- Quatro homens encapuzados entraram na Vila da Fundação Magnani Rocca, perto de Parma, e levaram três quadros durante a madrugada de segunda-feira passada.
- As obras roubadas são “Os Peixes” (1917), de Auguste Renoir; “Natureza-morta com Cerejas” (1885-1887), de Paul Cézanne; e “Odalisca no Terraço” (1922), de Henri Matisse.
- A ação durou menos de três minutos; os ladrões teriam forçado uma porta para acessar uma sala no primeiro andar e fugiram pelo parque do museu.
- A polícia federal italiana e o museu estão analisando imagens de CCTV de câmeras do local e de estabelecimentos vizinhos.
- O museu informou que a vigilância e a intervenção rápida evitaram o roubo completo, sugerindo que o objetivo pode não ter sido exclusivamente aquelas três obras.
Quatro homens encapuzados entraram na Vila da Fundação Magnani Rocca, perto de Parma, no norte da Itália, na madrugada de segunda-feira passada e levaram obras do museu.
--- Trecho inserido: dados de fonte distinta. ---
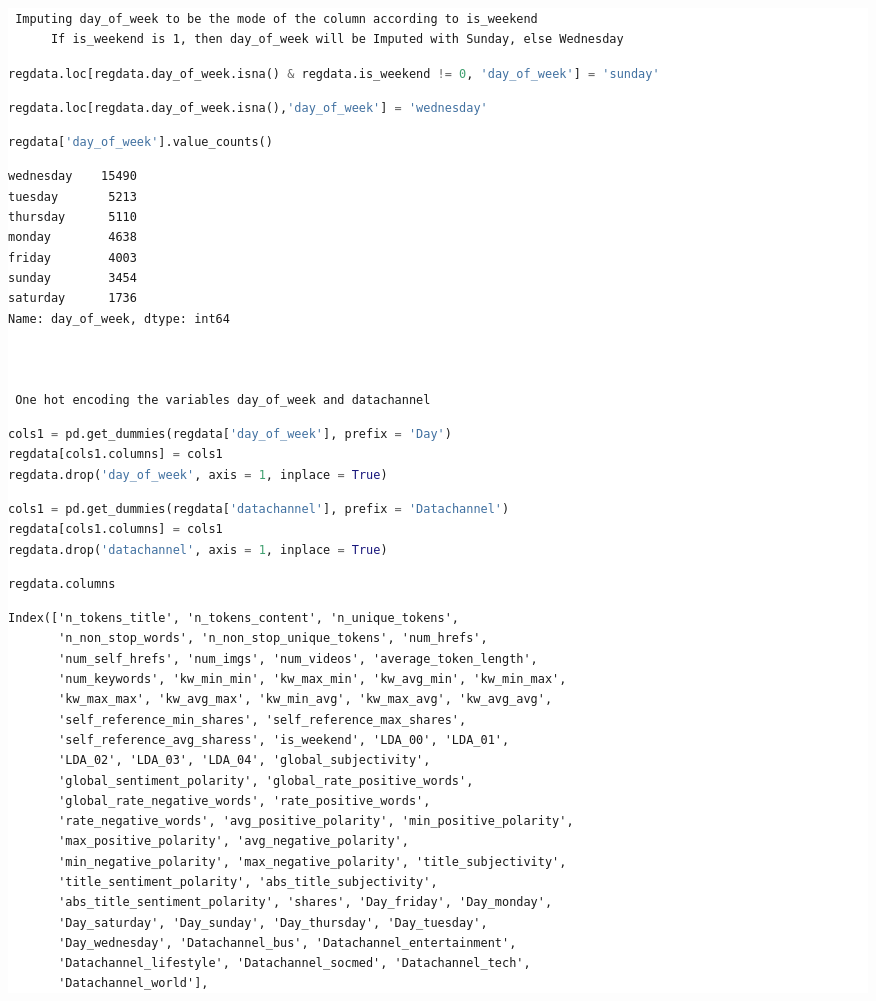 

     Imputing day_of_week to be the mode of the column according to is_weekend
          If is_weekend is 1, then day_of_week will be Imputed with Sunday, else Wednesday


```python
regdata.loc[regdata.day_of_week.isna() & regdata.is_weekend != 0, 'day_of_week'] = 'sunday'
```


```python
regdata.loc[regdata.day_of_week.isna(),'day_of_week'] = 'wednesday'
```


```python
regdata['day_of_week'].value_counts()
```




    wednesday    15490
    tuesday       5213
    thursday      5110
    monday        4638
    friday        4003
    sunday        3454
    saturday      1736
    Name: day_of_week, dtype: int64



     One hot encoding the variables day_of_week and datachannel 


```python
cols1 = pd.get_dummies(regdata['day_of_week'], prefix = 'Day')
regdata[cols1.columns] = cols1
regdata.drop('day_of_week', axis = 1, inplace = True)
```


```python
cols1 = pd.get_dummies(regdata['datachannel'], prefix = 'Datachannel')
regdata[cols1.columns] = cols1
regdata.drop('datachannel', axis = 1, inplace = True)
```


```python
regdata.columns
```




    Index(['n_tokens_title', 'n_tokens_content', 'n_unique_tokens',
           'n_non_stop_words', 'n_non_stop_unique_tokens', 'num_hrefs',
           'num_self_hrefs', 'num_imgs', 'num_videos', 'average_token_length',
           'num_keywords', 'kw_min_min', 'kw_max_min', 'kw_avg_min', 'kw_min_max',
           'kw_max_max', 'kw_avg_max', 'kw_min_avg', 'kw_max_avg', 'kw_avg_avg',
           'self_reference_min_shares', 'self_reference_max_shares',
           'self_reference_avg_sharess', 'is_weekend', 'LDA_00', 'LDA_01',
           'LDA_02', 'LDA_03', 'LDA_04', 'global_subjectivity',
           'global_sentiment_polarity', 'global_rate_positive_words',
           'global_rate_negative_words', 'rate_positive_words',
           'rate_negative_words', 'avg_positive_polarity', 'min_positive_polarity',
           'max_positive_polarity', 'avg_negative_polarity',
           'min_negative_polarity', 'max_negative_polarity', 'title_subjectivity',
           'title_sentiment_polarity', 'abs_title_subjectivity',
           'abs_title_sentiment_polarity', 'shares', 'Day_friday', 'Day_monday',
           'Day_saturday', 'Day_sunday', 'Day_thursday', 'Day_tuesday',
           'Day_wednesday', 'Datachannel_bus', 'Datachannel_entertainment',
           'Datachannel_lifestyle', 'Datachannel_socmed', 'Datachannel_tech',
           'Datachannel_world'], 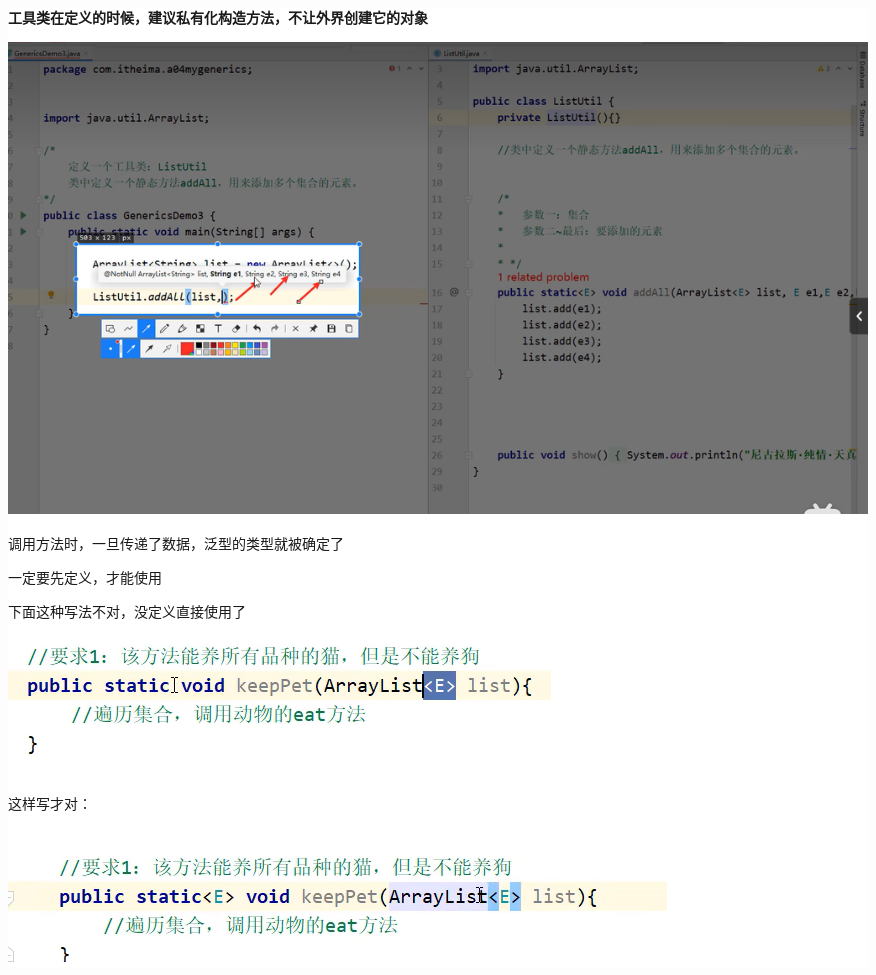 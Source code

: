 

**工具类在定义的时候，建议私有化构造方法，不让外界创建它的对象**

![image-20241018120418297](集合02.assets/image-20241018120418297.png)

调用方法时，一旦传递了数据，泛型的类型就被确定了





一定要先定义，才能使用

下面这种写法不对，没定义直接使用了

![image-20241018135816556](集合02.assets/image-20241018135816556.png)

这样写才对：

![image-20241018135900633](集合02.assets/image-20241018135900633.png)
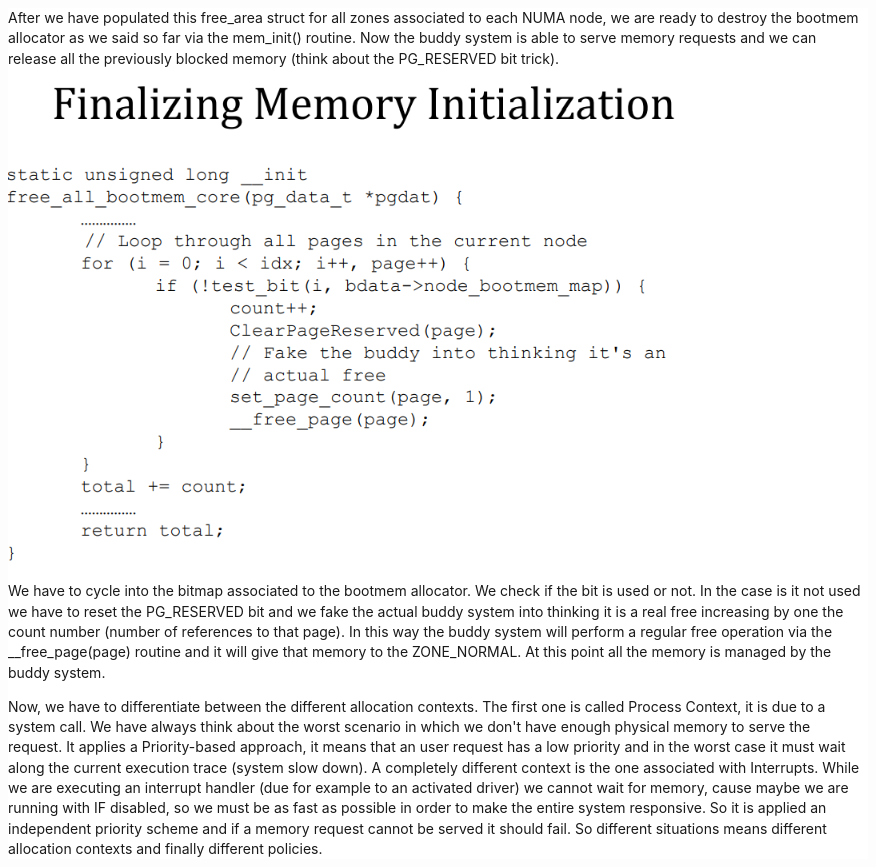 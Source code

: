 After we have populated this free_area struct for all zones associated to each NUMA node, we are ready to destroy the bootmem allocator as we said so far via the mem_init() routine. Now the buddy system is able to serve memory requests and we can release all the previously blocked memory (think about the PG_RESERVED bit trick). 

<img src=".\images\Finalizing Memory Initialization.png" alt="Finalizing Memory Initialization" style="zoom:80%;" />

We have to cycle into the bitmap associated to the bootmem allocator. We check if the bit is used or not. In the case is it not used we have to reset the PG_RESERVED bit and we fake the actual buddy system into thinking it is a real free increasing by one the count number (number of references to that page). In this way the buddy system will perform a regular free operation via the \_\_free\_page(page) routine and it will give that memory to the ZONE_NORMAL. At this point all the memory is managed by the buddy system. 

Now, we have to differentiate between the different allocation contexts. The first one is called Process Context, it is due to a system call. We have always think about the worst scenario in which we don't have enough physical memory to serve the request. It applies a Priority-based approach, it means that an user request has a low priority and in the worst case it must wait along the current execution trace (system slow down). A completely different context is the one associated with Interrupts. While we are executing an interrupt handler (due for example to an activated driver) we cannot wait for memory, cause maybe we are running with IF disabled, so we must be as fast as possible in order to make the entire system responsive. So it is applied an independent priority scheme and if a memory request cannot be served it should fail. So different situations means different allocation contexts and finally different policies.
A informação foi confirmada pela polícia italiana neste domingo.
As obras roubadas são Os Peixes (1917), de Auguste Renoir; Natureza-morta com Cerejas (1885-1887), de Paul Cézanne; e Odalisca no Terraço (1922), de Henri Matisse. Os ladrões teriam forçado uma porta para acessar uma sala no primeiro andar e fugiram pelo parque do museu.
A ação durou menos de três minutos, sem improvisos, de forma estruturada, segundo a análise do museu à SkyTG24. O serviço de vigilância foi ativado e houve rápida intervenção de segurança e da carabinieri, o que impediu o roubo completo.
Investigação em curso
A polícia está revisando as gravações de câmeras de segurança do museu e de estabelecimentos vizinhos, para identificar os suspeitos e entender a rota de fuga. As imagens são consideradas fundamentais para esclarecer o caso.
A Fundação Magnani Rocca, fundada em 1977, fica a 20 km de Parma e abriga a coleção do historiador de arte Luigi Magnani, com obras de Durero, Rubens, Van Dyck, Goya, Monet e Morandi. O espaço também expõe Renoir, incluindo Paisagem de Cagnes, e recebeu O Passeio, emprestada pelo Museu Getty para 2024.
No fim de 2025 houve um roubo de joias no Louvre, em Paris, que reacendeu debates sobre a segurança dos museus, ressaltando a necessidade de melhorias nos sistemas de vigilância e resposta rápida.